The data:
┄┄┄┄┄┄

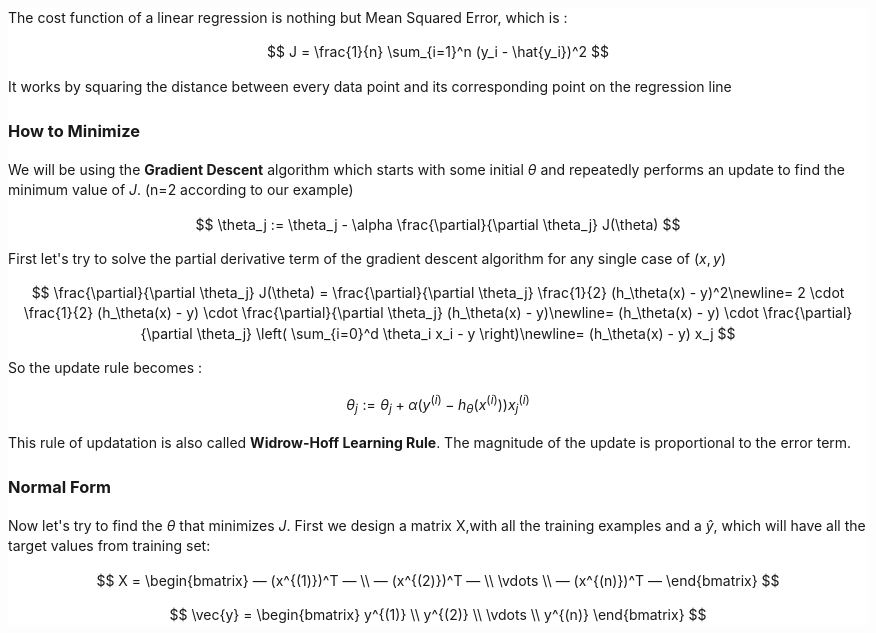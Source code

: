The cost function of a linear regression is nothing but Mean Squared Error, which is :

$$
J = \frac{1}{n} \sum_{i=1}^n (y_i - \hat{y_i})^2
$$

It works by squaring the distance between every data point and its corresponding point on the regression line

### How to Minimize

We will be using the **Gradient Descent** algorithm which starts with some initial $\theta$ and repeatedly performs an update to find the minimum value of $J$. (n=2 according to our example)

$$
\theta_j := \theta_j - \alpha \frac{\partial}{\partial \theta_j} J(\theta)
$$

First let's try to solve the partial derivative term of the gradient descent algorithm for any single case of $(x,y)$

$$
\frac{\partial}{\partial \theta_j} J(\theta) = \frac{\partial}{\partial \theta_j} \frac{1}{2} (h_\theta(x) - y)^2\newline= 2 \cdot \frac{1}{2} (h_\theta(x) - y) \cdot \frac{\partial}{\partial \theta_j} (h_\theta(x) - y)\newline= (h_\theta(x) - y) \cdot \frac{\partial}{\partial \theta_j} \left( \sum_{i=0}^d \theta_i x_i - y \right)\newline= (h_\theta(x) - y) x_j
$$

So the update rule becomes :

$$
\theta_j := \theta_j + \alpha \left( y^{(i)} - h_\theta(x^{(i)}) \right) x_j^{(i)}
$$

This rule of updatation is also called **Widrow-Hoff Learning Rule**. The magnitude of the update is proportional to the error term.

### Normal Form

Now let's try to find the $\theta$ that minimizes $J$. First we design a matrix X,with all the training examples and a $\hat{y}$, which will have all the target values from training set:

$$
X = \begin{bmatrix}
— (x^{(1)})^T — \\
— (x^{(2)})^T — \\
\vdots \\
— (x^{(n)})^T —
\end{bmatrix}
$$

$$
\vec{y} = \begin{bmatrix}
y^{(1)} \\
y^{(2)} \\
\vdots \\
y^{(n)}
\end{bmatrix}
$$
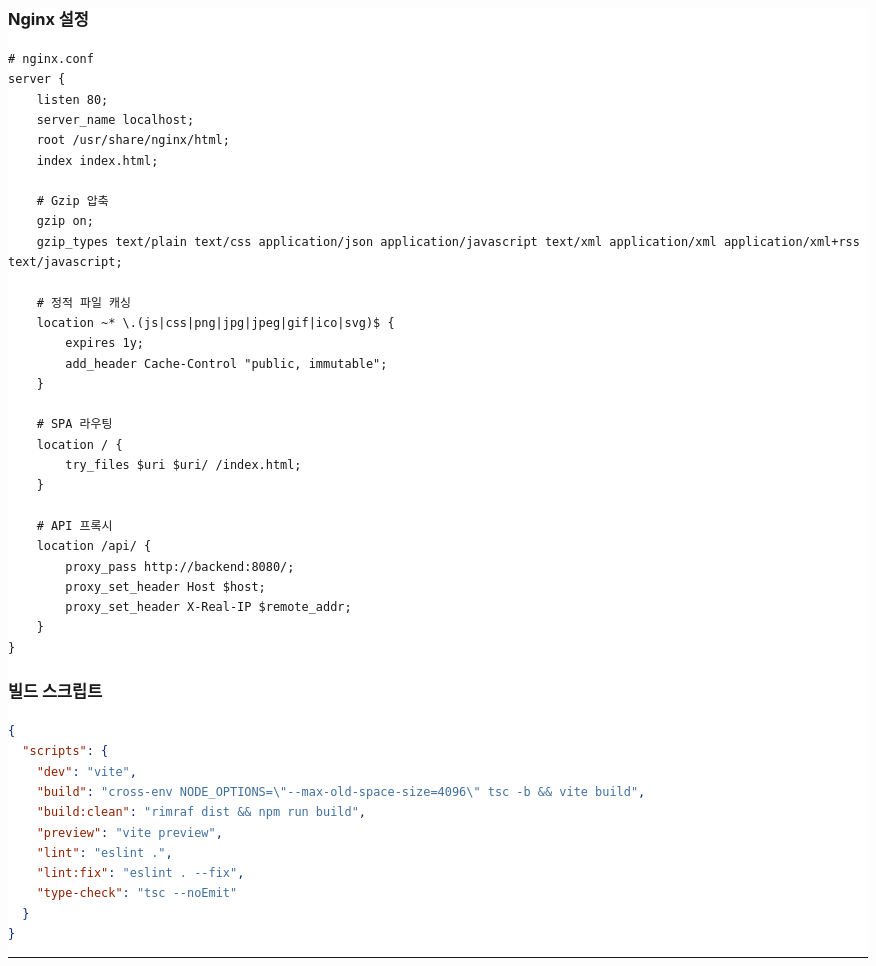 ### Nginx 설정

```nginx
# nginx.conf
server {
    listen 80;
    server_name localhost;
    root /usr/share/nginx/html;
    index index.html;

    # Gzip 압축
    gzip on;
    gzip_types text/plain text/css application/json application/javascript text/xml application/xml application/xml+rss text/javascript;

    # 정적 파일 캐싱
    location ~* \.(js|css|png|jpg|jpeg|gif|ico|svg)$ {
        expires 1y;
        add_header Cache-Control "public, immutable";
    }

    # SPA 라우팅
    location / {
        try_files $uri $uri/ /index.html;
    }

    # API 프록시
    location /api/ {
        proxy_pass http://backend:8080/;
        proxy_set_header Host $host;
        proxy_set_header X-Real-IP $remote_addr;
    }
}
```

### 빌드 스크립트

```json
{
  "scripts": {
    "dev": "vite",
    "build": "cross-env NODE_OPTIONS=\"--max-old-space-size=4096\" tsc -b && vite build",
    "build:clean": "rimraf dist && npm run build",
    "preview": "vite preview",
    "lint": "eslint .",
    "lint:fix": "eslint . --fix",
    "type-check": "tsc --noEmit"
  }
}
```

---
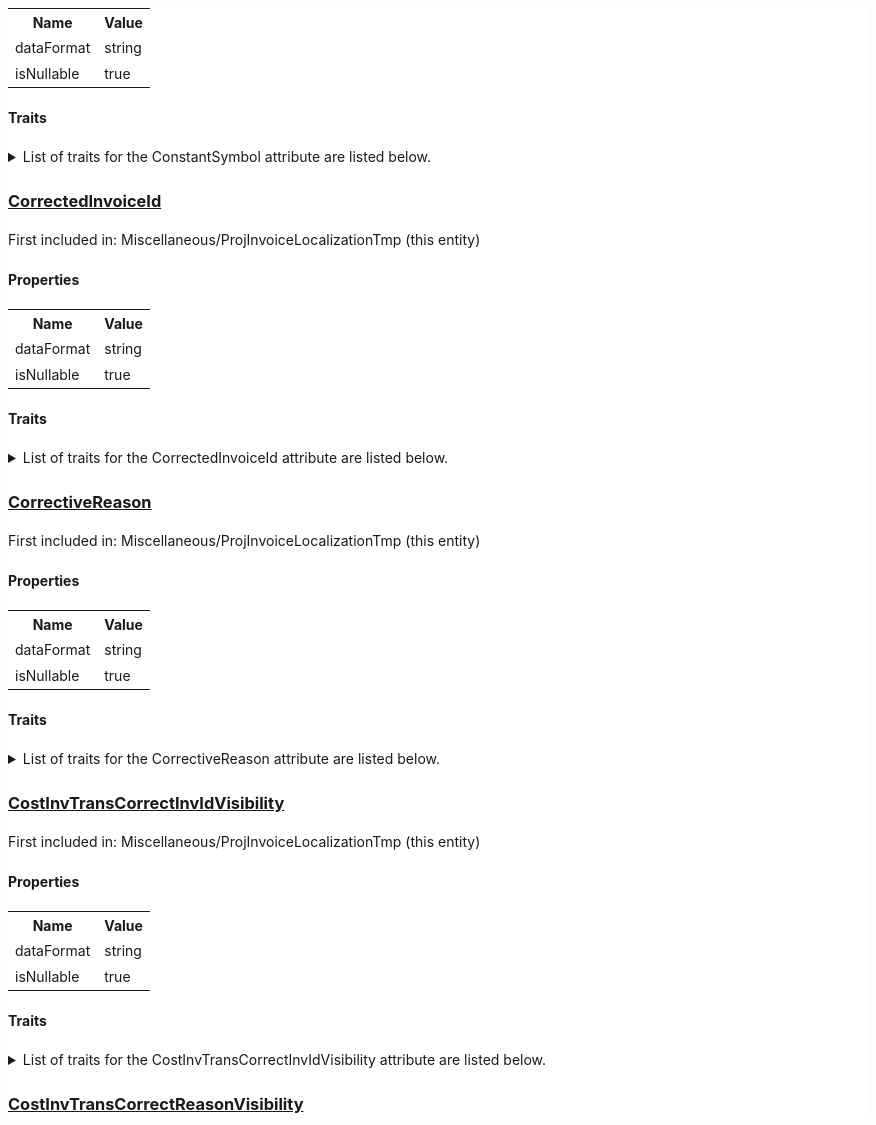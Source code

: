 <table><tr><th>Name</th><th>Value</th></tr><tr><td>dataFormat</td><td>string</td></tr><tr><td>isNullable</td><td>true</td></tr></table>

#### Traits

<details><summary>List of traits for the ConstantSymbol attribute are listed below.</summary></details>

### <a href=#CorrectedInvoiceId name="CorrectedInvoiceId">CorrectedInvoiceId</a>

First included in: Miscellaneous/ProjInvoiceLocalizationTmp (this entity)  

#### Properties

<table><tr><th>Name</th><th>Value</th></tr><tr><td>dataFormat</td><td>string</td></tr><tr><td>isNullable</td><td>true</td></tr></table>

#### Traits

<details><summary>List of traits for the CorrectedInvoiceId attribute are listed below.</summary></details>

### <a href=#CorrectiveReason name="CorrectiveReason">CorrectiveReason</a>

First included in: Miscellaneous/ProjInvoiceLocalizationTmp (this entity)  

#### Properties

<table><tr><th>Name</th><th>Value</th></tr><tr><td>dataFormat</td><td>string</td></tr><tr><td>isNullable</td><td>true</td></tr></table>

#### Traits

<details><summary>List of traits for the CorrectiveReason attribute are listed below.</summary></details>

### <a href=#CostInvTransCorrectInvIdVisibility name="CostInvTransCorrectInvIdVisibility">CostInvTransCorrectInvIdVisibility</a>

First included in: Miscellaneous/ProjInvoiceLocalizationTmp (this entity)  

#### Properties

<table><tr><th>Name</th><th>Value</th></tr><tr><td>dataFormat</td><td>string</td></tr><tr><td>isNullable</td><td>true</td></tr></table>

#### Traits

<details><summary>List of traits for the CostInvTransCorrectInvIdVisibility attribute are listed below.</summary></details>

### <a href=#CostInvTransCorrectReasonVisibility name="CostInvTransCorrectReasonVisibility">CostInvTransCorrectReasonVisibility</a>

┄┄┄┄┄┄

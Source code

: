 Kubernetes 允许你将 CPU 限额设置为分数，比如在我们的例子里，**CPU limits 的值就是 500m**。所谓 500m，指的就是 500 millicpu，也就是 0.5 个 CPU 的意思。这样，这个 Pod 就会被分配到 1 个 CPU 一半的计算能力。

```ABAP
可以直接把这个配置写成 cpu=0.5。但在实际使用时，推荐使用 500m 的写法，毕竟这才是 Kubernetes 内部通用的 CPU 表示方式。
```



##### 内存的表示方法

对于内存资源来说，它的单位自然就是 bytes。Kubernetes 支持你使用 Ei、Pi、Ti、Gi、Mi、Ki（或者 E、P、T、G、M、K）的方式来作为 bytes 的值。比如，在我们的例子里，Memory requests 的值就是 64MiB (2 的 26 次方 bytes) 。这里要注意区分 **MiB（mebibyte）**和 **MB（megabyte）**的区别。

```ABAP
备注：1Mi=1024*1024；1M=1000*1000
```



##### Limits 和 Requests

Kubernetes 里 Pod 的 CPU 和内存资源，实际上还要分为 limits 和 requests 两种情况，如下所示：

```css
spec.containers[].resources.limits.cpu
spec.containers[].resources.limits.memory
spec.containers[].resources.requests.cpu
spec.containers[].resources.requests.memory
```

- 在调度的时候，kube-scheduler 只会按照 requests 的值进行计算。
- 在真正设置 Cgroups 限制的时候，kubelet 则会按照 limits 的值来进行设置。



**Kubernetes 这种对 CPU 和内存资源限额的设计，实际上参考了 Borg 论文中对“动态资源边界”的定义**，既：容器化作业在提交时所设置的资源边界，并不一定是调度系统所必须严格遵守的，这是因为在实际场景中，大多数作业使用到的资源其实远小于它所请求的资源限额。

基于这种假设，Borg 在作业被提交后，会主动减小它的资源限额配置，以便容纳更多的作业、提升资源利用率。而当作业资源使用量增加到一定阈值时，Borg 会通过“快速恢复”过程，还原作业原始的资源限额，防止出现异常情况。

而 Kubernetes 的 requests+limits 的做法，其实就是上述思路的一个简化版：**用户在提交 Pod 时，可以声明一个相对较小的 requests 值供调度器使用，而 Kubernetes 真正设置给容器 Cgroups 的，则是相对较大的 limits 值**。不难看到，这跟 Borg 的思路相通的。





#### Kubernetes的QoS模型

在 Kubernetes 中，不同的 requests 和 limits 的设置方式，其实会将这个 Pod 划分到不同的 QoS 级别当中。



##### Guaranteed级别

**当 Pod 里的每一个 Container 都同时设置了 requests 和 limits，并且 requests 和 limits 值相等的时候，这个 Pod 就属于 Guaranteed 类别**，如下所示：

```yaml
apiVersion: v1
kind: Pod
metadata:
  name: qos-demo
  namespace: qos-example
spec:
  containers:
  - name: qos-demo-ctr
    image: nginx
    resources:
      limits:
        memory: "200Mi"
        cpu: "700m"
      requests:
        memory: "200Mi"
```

┄┄┄┄┄┄

Activity:
Please copy out each line in the entries that mentions the string "left".

Response below:
\frac{\partial}{\partial \theta_j} J(\theta) = \frac{\partial}{\partial \theta_j} \frac{1}{2} (h_\theta(x) - y)^2\newline= 2 \cdot \frac{1}{2} (h_\theta(x) - y) \cdot \frac{\partial}{\partial \theta_j} (h_\theta(x) - y)\newline= (h_\theta(x) - y) \cdot \frac{\partial}{\partial \theta_j} \left( \sum_{i=0}^d \theta_i x_i - y \right)\newline= (h_\theta(x) - y) x_j
\theta_j := \theta_j + \alpha \left( y^{(i)} - h_\theta(x^{(i)}) \right) x_j^{(i)}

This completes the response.